Instructions to follow —
Report every line of the entries that contains the word "they".

Saved entries —
++++++

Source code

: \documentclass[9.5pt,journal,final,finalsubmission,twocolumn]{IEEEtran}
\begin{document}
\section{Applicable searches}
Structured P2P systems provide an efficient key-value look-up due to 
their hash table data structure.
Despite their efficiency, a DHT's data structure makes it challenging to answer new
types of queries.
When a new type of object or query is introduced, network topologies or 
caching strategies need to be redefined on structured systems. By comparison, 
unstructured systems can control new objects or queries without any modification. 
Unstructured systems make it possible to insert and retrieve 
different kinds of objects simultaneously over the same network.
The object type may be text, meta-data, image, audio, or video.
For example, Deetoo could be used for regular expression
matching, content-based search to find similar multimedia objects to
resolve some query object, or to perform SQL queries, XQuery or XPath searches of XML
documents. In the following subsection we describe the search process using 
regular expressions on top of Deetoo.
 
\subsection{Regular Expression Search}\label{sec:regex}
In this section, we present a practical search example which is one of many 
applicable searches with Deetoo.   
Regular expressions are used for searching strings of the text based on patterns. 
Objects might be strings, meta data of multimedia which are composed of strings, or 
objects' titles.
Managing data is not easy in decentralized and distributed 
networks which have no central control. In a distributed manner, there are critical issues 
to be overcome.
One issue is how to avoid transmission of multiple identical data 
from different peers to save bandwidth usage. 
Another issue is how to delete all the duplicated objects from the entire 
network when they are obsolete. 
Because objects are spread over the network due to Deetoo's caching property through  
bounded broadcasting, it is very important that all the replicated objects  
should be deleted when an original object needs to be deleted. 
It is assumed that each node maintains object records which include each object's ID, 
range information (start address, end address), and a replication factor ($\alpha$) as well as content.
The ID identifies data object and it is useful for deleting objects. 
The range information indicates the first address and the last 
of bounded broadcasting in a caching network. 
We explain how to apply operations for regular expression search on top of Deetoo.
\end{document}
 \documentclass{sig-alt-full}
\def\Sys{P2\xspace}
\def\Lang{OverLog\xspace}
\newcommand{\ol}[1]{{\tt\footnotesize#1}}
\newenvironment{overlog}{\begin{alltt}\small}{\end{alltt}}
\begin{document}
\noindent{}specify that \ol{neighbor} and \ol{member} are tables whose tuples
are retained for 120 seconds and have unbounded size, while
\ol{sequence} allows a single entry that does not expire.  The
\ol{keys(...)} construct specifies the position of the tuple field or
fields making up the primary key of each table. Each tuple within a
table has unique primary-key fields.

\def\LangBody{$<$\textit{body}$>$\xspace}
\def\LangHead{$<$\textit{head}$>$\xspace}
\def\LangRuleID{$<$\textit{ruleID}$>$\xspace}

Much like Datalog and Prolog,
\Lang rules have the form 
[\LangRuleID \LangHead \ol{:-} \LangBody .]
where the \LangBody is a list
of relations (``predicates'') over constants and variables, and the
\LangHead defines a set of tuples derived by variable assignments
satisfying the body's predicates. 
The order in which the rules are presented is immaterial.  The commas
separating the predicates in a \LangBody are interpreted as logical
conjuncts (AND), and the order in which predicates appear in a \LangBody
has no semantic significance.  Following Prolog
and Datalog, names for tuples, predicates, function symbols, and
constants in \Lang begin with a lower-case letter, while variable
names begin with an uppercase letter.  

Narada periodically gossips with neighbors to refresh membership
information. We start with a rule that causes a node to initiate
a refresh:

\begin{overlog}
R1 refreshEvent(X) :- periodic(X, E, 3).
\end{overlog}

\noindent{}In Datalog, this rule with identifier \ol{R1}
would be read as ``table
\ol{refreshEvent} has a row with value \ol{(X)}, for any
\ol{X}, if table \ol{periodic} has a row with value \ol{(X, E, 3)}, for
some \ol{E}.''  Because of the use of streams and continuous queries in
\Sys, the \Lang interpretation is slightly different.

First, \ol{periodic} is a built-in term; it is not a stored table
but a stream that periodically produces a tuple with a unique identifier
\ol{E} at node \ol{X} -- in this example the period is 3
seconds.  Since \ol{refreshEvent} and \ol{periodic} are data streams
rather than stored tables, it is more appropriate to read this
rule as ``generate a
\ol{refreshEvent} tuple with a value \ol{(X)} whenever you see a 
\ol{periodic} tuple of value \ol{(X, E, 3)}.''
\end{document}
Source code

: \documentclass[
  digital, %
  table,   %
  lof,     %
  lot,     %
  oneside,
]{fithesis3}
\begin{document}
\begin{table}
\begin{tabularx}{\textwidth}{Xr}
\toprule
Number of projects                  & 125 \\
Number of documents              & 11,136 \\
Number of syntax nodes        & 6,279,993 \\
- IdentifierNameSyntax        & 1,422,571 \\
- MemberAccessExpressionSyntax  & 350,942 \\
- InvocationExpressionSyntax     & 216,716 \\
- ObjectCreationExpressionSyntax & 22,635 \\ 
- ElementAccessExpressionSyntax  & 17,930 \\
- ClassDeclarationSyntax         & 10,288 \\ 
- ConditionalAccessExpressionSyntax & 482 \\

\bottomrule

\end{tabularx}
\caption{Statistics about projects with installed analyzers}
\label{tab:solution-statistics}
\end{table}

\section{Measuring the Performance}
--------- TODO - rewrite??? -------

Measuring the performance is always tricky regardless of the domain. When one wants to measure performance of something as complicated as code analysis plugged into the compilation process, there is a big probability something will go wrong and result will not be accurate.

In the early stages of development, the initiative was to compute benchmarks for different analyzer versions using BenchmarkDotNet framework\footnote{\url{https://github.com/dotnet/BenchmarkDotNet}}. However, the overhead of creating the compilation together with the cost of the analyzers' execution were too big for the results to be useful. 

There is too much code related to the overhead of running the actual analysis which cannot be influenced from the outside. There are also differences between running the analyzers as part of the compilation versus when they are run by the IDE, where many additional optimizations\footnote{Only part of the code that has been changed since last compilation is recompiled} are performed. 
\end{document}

++++++

Written answer —
network when they are obsolete. 
There is too much code related to the overhead of running the actual analysis which cannot be influenced from the outside. There are also differences between running the analyzers as part of the compilation versus when they are run by the IDE, where many additional optimizations\footnote{Only part of the code that has been changed since last compilation is recompiled} are performed. 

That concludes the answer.